##### Records for the exercise

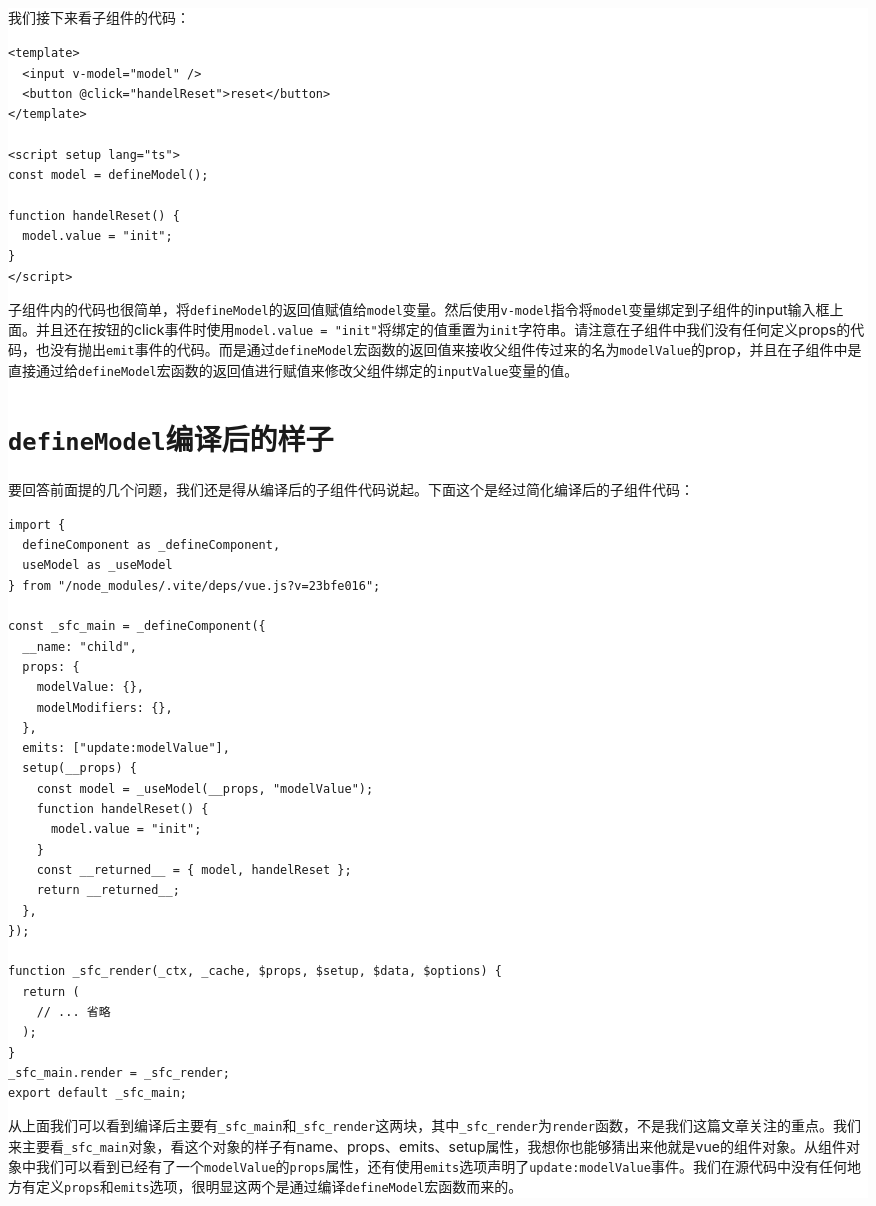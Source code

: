 我们接下来看子组件的代码：
```
<template>
  <input v-model="model" />
  <button @click="handelReset">reset</button>
</template>

<script setup lang="ts">
const model = defineModel();

function handelReset() {
  model.value = "init";
}
</script>
```
子组件内的代码也很简单，将`defineModel`的返回值赋值给`model`变量。然后使用`v-model`指令将`model`变量绑定到子组件的input输入框上面。并且还在按钮的click事件时使用`model.value = "init"`将绑定的值重置为`init`字符串。请注意在子组件中我们没有任何定义props的代码，也没有抛出`emit`事件的代码。而是通过`defineModel`宏函数的返回值来接收父组件传过来的名为`modelValue`的prop，并且在子组件中是直接通过给`defineModel`宏函数的返回值进行赋值来修改父组件绑定的`inputValue`变量的值。
# `defineModel`编译后的样子
要回答前面提的几个问题，我们还是得从编译后的子组件代码说起。下面这个是经过简化编译后的子组件代码：
```
import {
  defineComponent as _defineComponent,
  useModel as _useModel
} from "/node_modules/.vite/deps/vue.js?v=23bfe016";

const _sfc_main = _defineComponent({
  __name: "child",
  props: {
    modelValue: {},
    modelModifiers: {},
  },
  emits: ["update:modelValue"],
  setup(__props) {
    const model = _useModel(__props, "modelValue");
    function handelReset() {
      model.value = "init";
    }
    const __returned__ = { model, handelReset };
    return __returned__;
  },
});

function _sfc_render(_ctx, _cache, $props, $setup, $data, $options) {
  return (
    // ... 省略
  );
}
_sfc_main.render = _sfc_render;
export default _sfc_main;
```
从上面我们可以看到编译后主要有`_sfc_main`和`_sfc_render`这两块，其中`_sfc_render`为`render`函数，不是我们这篇文章关注的重点。我们来主要看`_sfc_main`对象，看这个对象的样子有name、props、emits、setup属性，我想你也能够猜出来他就是vue的组件对象。从组件对象中我们可以看到已经有了一个`modelValue`的`props`属性，还有使用`emits`选项声明了`update:modelValue`事件。我们在源代码中没有任何地方有定义`props`和`emits`选项，很明显这两个是通过编译`defineModel`宏函数而来的。
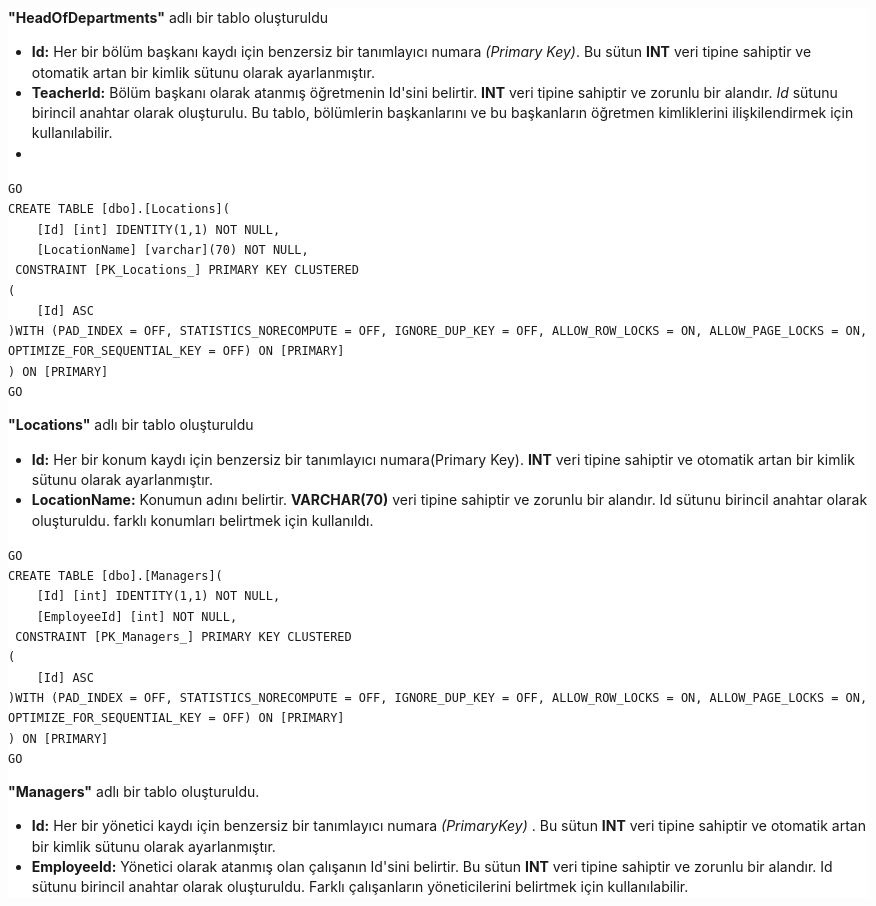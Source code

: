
 ```tSQL

```
**"HeadOfDepartments"** adlı bir tablo oluşturuldu

- **Id:** Her bir bölüm başkanı kaydı için benzersiz bir tanımlayıcı numara *(Primary Key)*. Bu sütun **INT** veri tipine sahiptir ve otomatik artan bir kimlik sütunu olarak ayarlanmıştır.
 - **TeacherId:** Bölüm başkanı olarak atanmış öğretmenin Id'sini belirtir. **INT** veri tipine sahiptir ve zorunlu bir alandır.
*Id* sütunu birincil anahtar olarak oluşturulu. Bu tablo, bölümlerin başkanlarını ve bu başkanların öğretmen kimliklerini ilişkilendirmek için kullanılabilir.
-
```tSQL
GO
CREATE TABLE [dbo].[Locations](
	[Id] [int] IDENTITY(1,1) NOT NULL,
	[LocationName] [varchar](70) NOT NULL,
 CONSTRAINT [PK_Locations_] PRIMARY KEY CLUSTERED 
(
	[Id] ASC
)WITH (PAD_INDEX = OFF, STATISTICS_NORECOMPUTE = OFF, IGNORE_DUP_KEY = OFF, ALLOW_ROW_LOCKS = ON, ALLOW_PAGE_LOCKS = ON, OPTIMIZE_FOR_SEQUENTIAL_KEY = OFF) ON [PRIMARY]
) ON [PRIMARY]
GO
```

 **"Locations"** adlı bir tablo oluşturuldu

- **Id:** Her bir konum kaydı için benzersiz bir tanımlayıcı numara(Primary Key). **INT** veri tipine sahiptir ve otomatik artan bir kimlik sütunu olarak ayarlanmıştır.
 - **LocationName:** Konumun adını belirtir. **VARCHAR(70)** veri tipine sahiptir ve zorunlu bir alandır.
Id sütunu birincil anahtar olarak oluşturuldu. farklı konumları belirtmek için kullanıldı.

```tSQL
GO
CREATE TABLE [dbo].[Managers](
	[Id] [int] IDENTITY(1,1) NOT NULL,
	[EmployeeId] [int] NOT NULL,
 CONSTRAINT [PK_Managers_] PRIMARY KEY CLUSTERED 
(
	[Id] ASC
)WITH (PAD_INDEX = OFF, STATISTICS_NORECOMPUTE = OFF, IGNORE_DUP_KEY = OFF, ALLOW_ROW_LOCKS = ON, ALLOW_PAGE_LOCKS = ON, OPTIMIZE_FOR_SEQUENTIAL_KEY = OFF) ON [PRIMARY]
) ON [PRIMARY]
GO

```
**"Managers"** adlı bir tablo oluşturuldu.

 - **Id:** Her bir yönetici kaydı için benzersiz bir tanımlayıcı numara *(PrimaryKey)* . Bu sütun **INT** veri tipine sahiptir ve otomatik artan bir kimlik sütunu olarak ayarlanmıştır.
- **EmployeeId:** Yönetici olarak atanmış olan çalışanın Id'sini belirtir. Bu sütun **INT** veri tipine sahiptir ve zorunlu bir alandır.
 Id sütunu birincil anahtar olarak oluşturuldu. Farklı çalışanların yöneticilerini belirtmek için kullanılabilir.
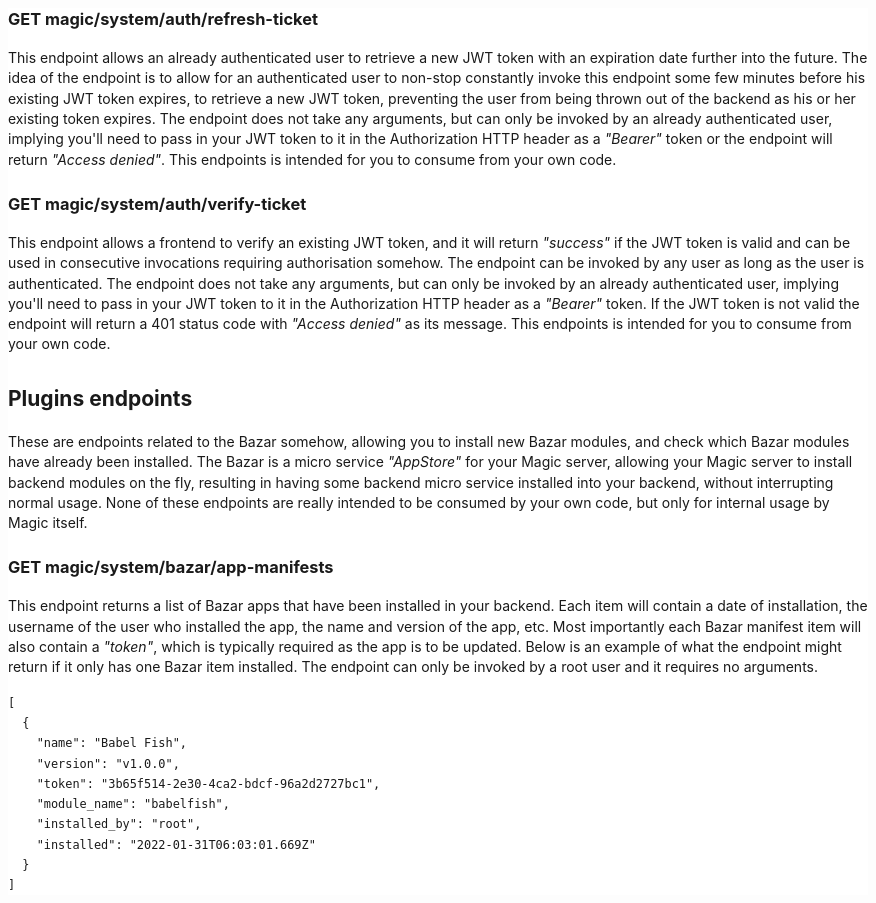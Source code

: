 ### GET magic/system/auth/refresh-ticket

This endpoint allows an already authenticated user to retrieve a new JWT token with an expiration date
further into the future. The idea of the endpoint is to allow for an authenticated user to non-stop
constantly invoke this endpoint some few minutes before his existing JWT token expires, to retrieve
a new JWT token, preventing the user from being thrown out of the backend as his or her existing token
expires. The endpoint does not take any arguments, but can only be invoked by an already authenticated
user, implying you'll need to pass in your JWT token to it in the Authorization HTTP header as a
_"Bearer"_ token or the endpoint will return _"Access denied"_.
This endpoints is intended for you to consume from your own code.

### GET magic/system/auth/verify-ticket

This endpoint allows a frontend to verify an existing JWT token, and it will return _"success"_ if
the JWT token is valid and can be used in consecutive invocations requiring authorisation somehow.
The endpoint can be invoked by any user as long as the user is authenticated. The endpoint does not
take any arguments, but can only be invoked by an already authenticated user, implying you'll need
to pass in your JWT token to it in the Authorization HTTP header as a _"Bearer"_ token. If the JWT
token is not valid the endpoint will return a 401 status code with _"Access denied"_ as its message.
This endpoints is intended for you to consume from your own code.

## Plugins endpoints

These are endpoints related to the Bazar somehow, allowing you to install new Bazar modules, and check
which Bazar modules have already been installed. The Bazar is a micro service _"AppStore"_ for your
Magic server, allowing your Magic server to install backend modules on the fly, resulting
in having some backend micro service installed into your backend, without interrupting normal
usage. None of these endpoints are really intended to be consumed by your own code, but only
for internal usage by Magic itself.

### GET magic/system/bazar/app-manifests

This endpoint returns a list of Bazar apps that have been installed in your backend. Each item will
contain a date of installation, the username of the user who installed the app, the name and version
of the app, etc. Most importantly each Bazar manifest item will also contain a _"token"_, which is
typically required as the app is to be updated. Below is an example of what the endpoint might
return if it only has one Bazar item installed. The endpoint can only be invoked by a root user and
it requires no arguments.

```
[
  {
    "name": "Babel Fish",
    "version": "v1.0.0",
    "token": "3b65f514-2e30-4ca2-bdcf-96a2d2727bc1",
    "module_name": "babelfish",
    "installed_by": "root",
    "installed": "2022-01-31T06:03:01.669Z"
  }
]
```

##########

_Exercise details_
Return each full line of the entries that contains the word "authenticated".

_Solution to the exercise_
This endpoint allows an already authenticated user to retrieve a new JWT token with an expiration date
further into the future. The idea of the endpoint is to allow for an authenticated user to non-stop
expires. The endpoint does not take any arguments, but can only be invoked by an already authenticated
The endpoint can be invoked by any user as long as the user is authenticated. The endpoint does not
take any arguments, but can only be invoked by an already authenticated user, implying you'll need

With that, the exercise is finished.